The Infrastructure Investment and Jobs Act dedicates $2.75 billion to digital skills training and related equity initiatives. But if we don’t know who needs these programs, how large a population they comprise, where they live, or which specific issues are keeping them offline, how can we help usher them into the digital age?
As the NTIA, FCC, and other agencies continue to formalize and roll out their Infrastructure Investment and Jobs Act initiatives, it’s imperative they evolve their efforts to focus squarely on data and outreach — cornerstones of the transformational progress the Infrastructure Investment and Jobs Act was created to achieve.
Data on which Americans continue to live without high-speed internet access, where they live, and precisely why their home sits on the wrong side of the digital divide — accurate and up-to-date information that is consolidated, centralized, secured, and readily accessible to all relevant stakeholders — is fundamental to improving access, affordability, and adaptability.

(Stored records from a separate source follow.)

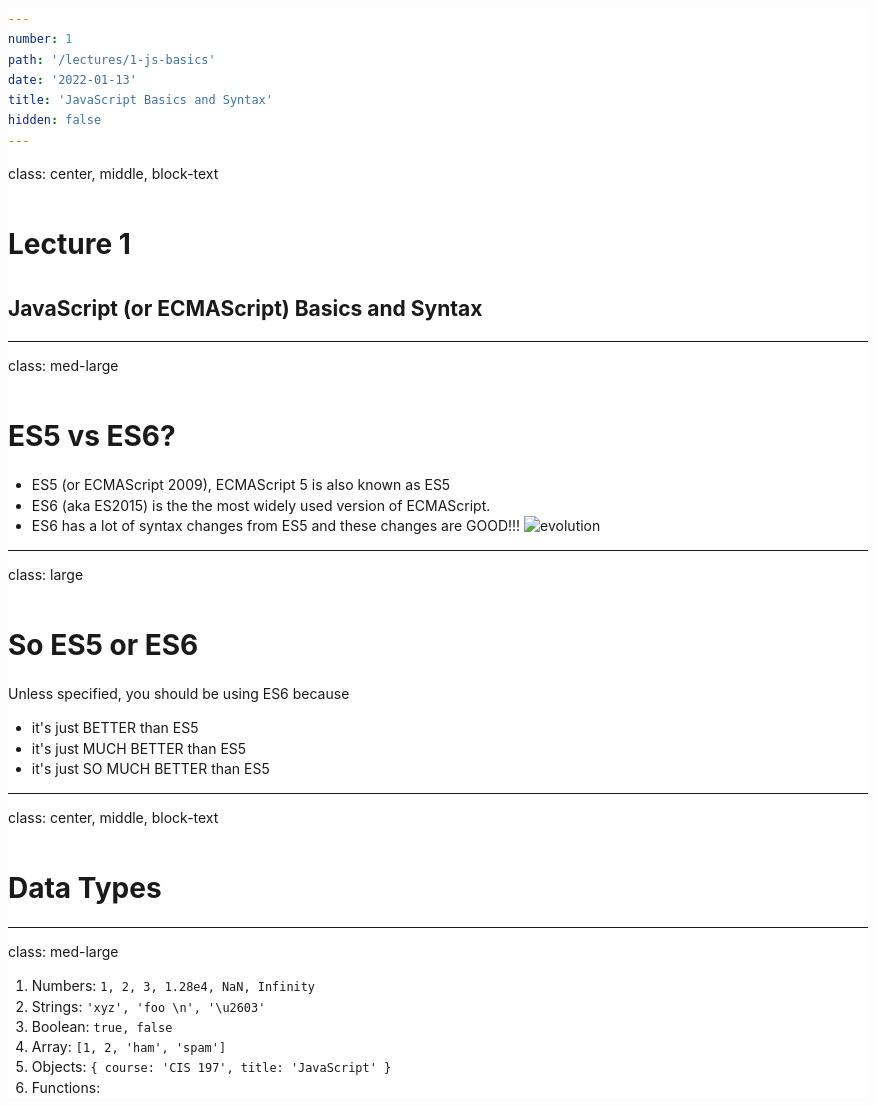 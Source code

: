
 ```yaml
---
number: 1
path: '/lectures/1-js-basics'
date: '2022-01-13'
title: 'JavaScript Basics and Syntax'
hidden: false
---
```


class: center, middle, block-text

# Lecture 1

## JavaScript (or ECMAScript) Basics and Syntax

---

class: med-large

# ES5 vs ES6?

- ES5 (or ECMAScript 2009), ECMAScript 5 is also known as ES5
- ES6 (aka ES2015) is the the most widely used version of ECMAScript.
- ES6 has a lot of syntax changes from ES5 and these changes are GOOD!!!
![evolution](http://blogs.quovantis.com/wp-content/uploads/2018/03/Evolutionfinal-07-4.png)

---

class: large

# So ES5 or ES6

Unless specified, you should be using ES6 because

- it's just BETTER than ES5
- it's just MUCH BETTER than ES5
- it's just SO MUCH BETTER than ES5

---

class: center, middle, block-text

# Data Types

---

class: med-large

1. Numbers: `1, 2, 3, 1.28e4, NaN, Infinity`
2. Strings: `'xyz', 'foo \n', '\u2603'`
3. Boolean: `true, false`
4. Array: `[1, 2, 'ham', 'spam']`
5. Objects: `{ course: 'CIS 197', title: 'JavaScript' }`
6. Functions:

A provision in the Infrastructure Investment and Jobs Act grants the federal government greater authority to demand better data from internet service providers, but legislators should also look at other complementary sources — for example, school districts and other local-level organizations who may have distance learning information and broadband coverage maps born out of the pandemic.
“Schools are proving to be very valuable partners in figuring out the needs of the community — including where broadband does and does not exist in their communities,” Amina Fazlullah, director of equity policy for Common Sense, a nonprofit focused on education, told CNet.

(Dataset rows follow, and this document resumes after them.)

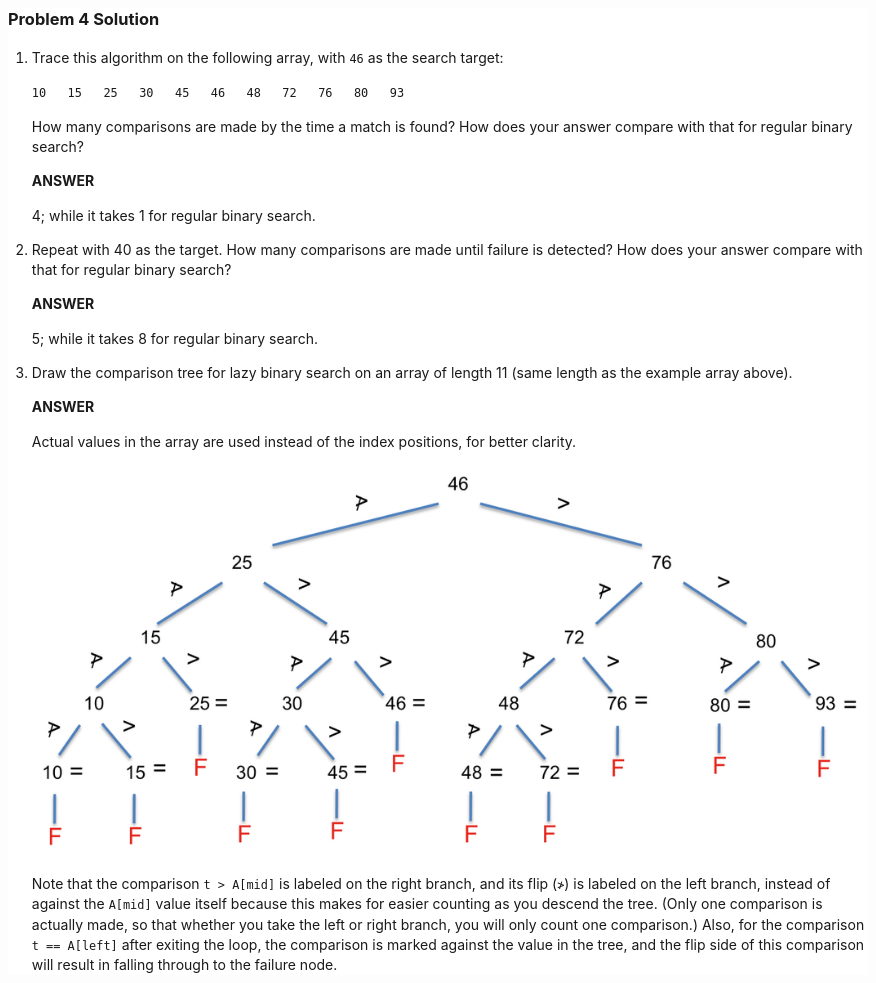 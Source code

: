 ### Problem 4 Solution

1. Trace this algorithm on the following array, with `46` as the search target:

   ```
   10   15   25   30   45   46   48   72   76   80   93
   ```

   How many comparisons are made by the time a match is found? How does your answer compare with that for regular binary search?

   **ANSWER**

   4; while it takes 1 for regular binary search.

2. Repeat with 40 as the target. How many comparisons are made until failure is detected? How does your answer compare with that for regular binary search?

   **ANSWER**

   5; while it takes 8 for regular binary search.

3. Draw the comparison tree for lazy binary search on an array of length 11 (same length as the example array above).

   **ANSWER**

   Actual values in the array are used instead of the index positions, for better clarity.

   ![Lazy Binary Search](img/Set_05-04.png)

   Note that the comparison `t > A[mid]` is labeled on the right branch, and its flip (`≯`) is labeled on the left branch, instead of against the `A[mid]` value itself because this makes for easier counting as you descend the tree. (Only one comparison is actually made, so that whether you take the left or right branch, you will only count one comparison.) Also, for the comparison `t == A[left]` after exiting the loop, the comparison is marked against the value in the tree, and the flip side of this comparison will result in falling through to the failure node.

According to Fazlullah, schools are uniquely positioned to collect data about students’ broadband access (e.g., which homes are served, the quality of the service they receive, which applications are used over their connection, etc.). Educators may also possess demographic and socioeconomic insights that can illuminate the root causes determining why some students lack high-speed access.
Outreach is vital to alert unconnected citizens when broadband access arrives at their door, and to steer them in the direction of any subsidies and digital literacy programs they need. However, state, county, and municipal governments often struggle to promote these types of programs, or to deliver messages that drive awareness or action.
Data cited by EducationSuperHighway, for instance, reveals that only 25 percent of low- and lower-middle-income households have knowledge of the Emergency Broadband Benefit program: in addition, many unconnected households expressed concern about sharing personal information as part of the EBB sign-up process, others were skeptical the program would actually cover the cost of connecting their home to broadband service, and still others grappled to provide documentation of their income status. In total, only about 16.4 percent of eligible Americans were enrolled in the EBB initiative as of October 2021.
This same fate can’t befall the Affordable Connectivity Program, or any other facet of the Infrastructure Investment and Jobs Act. Government organizations need quantitative information and insights to roll out compelling, sustainable outreach campaigns that speak loudly and clearly to the people that most need to hear about these programs. Most public sector organizations already have access to data to improve outreach, and most have staffers possessing some level of data analytics skills; with the right software and services, governments can efficiently and cost-effectively leverage these resources to identify the people poised to benefit most from the Infrastructure Investment and Jobs Act, and determine how, when, and what to communicate to this audience.